A front-end loader moving snow severed off the top of a buried underground liquid petroleum gas (LPG) tank, snapping a fitting to the tank. No one was home in the two nearby residences, according to Jackson Hole Fire/EMS reports.
Volunteers from the Hoback fire station plugged the leak; however, the plug failed after 20 minutes, Jackson Hole Fire/EMS Fire Marshal Kathy Clay said. Crews went back into the hazardous area to re-plug the leak while waiting for service technicians to arrive. Once on scene, the gas service technicians were able to hook a hose into the tank and flare off the gas from the tank using a remote burner.

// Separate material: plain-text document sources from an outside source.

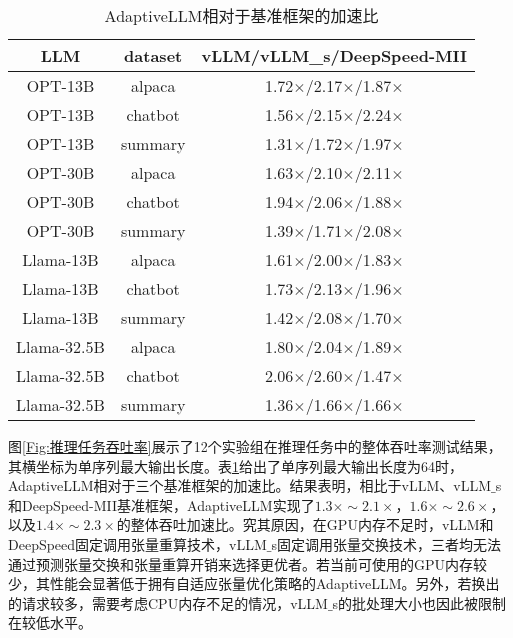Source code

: \begin{table}[H]
  \centering
  \caption{AdaptiveLLM相对于基准框架的加速比}
  \label{Table:AdaptiveLLM相对于基准框架的加速比}
  \renewcommand{\arraystretch}{1.25}
  \small
  \begin{tabular}{c c c}
    \toprule
    \textbf{LLM} & \textbf{dataset} & \textbf{vLLM/vLLM\_s/DeepSpeed-MII} \\
    \midrule
    OPT-13B	& alpaca & 1.72$\times$/2.17$\times$/1.87$\times$ \\
    OPT-13B	& chatbot & 1.56$\times$/2.15$\times$/2.24$\times$ \\
    OPT-13B	& summary & 1.31$\times$/1.72$\times$/1.97$\times$ \\
    OPT-30B	& alpaca & 1.63$\times$/2.10$\times$/2.11$\times$ \\
    OPT-30B	& chatbot & 1.94$\times$/2.06$\times$/1.88$\times$ \\
    OPT-30B	& summary & 1.39$\times$/1.71$\times$/2.08$\times$ \\
    Llama-13B & alpaca & 1.61$\times$/2.00$\times$/1.83$\times$ \\
    Llama-13B & chatbot & 1.73$\times$/2.13$\times$/1.96$\times$ \\
    Llama-13B & summary & 1.42$\times$/2.08$\times$/1.70$\times$ \\
    Llama-32.5B & alpaca & 1.80$\times$/2.04$\times$/1.89$\times$ \\
    Llama-32.5B & chatbot & 2.06$\times$/2.60$\times$/1.47$\times$ \\
    Llama-32.5B & summary & 1.36$\times$/1.66$\times$/1.66$\times$ \\
    \bottomrule
  \end{tabular}
\end{table}

图\ref{Fig:推理任务吞吐率}展示了12个实验组在推理任务中的整体吞吐率测试结果，其横坐标为单序列最大输出长度。表\ref{Table:AdaptiveLLM相对于基准框架的加速比}给出了单序列最大输出长度为64时，AdaptiveLLM相对于三个基准框架的加速比。结果表明，相比于vLLM、vLLM$\_$s和DeepSpeed-MII基准框架，AdaptiveLLM实现了$1.3\times\sim2.1\times$，$1.6\times\sim2.6\times$，以及$1.4\times\sim2.3\times$的整体吞吐加速比。究其原因，在GPU内存不足时，vLLM和DeepSpeed固定调用张量重算技术，vLLM$\_$s固定调用张量交换技术，三者均无法通过预测张量交换和张量重算开销来选择更优者。若当前可使用的GPU内存较少，其性能会显著低于拥有自适应张量优化策略的AdaptiveLLM。另外，若换出的请求较多，需要考虑CPU内存不足的情况，vLLM$\_$s的批处理大小也因此被限制在较低水平。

The gas flaring operation lasted more than 12 hours. Five Fire/EMS responders were on scene for approximately two hours.
Clay cautioned that if residents or businesses have a buried LPG (propane) tank, they should make sure it is marked with a tall stake.
“Keep the regulator at the house shoveled out, and be aware, snow loads can damage regulators,” Clay said. “Also, fire hydrants around the town and county have been buried in this winter’s deep snow. Please locate your area hydrant and shovel it out with 3-feet clearance for quick access for emergency crews.”
Clay reported that many residents have also discovered damaged vent pipes and stove pipes from the heavy snow sliding off roofs. Clay urged homeowners to closely inspect their pipes.
“Fire stove pipes may be damaged below the roof surface and cause fire extension into the attic. Other damaged vent pipes may cause carbon monoxide to leak into the home,” Clay said.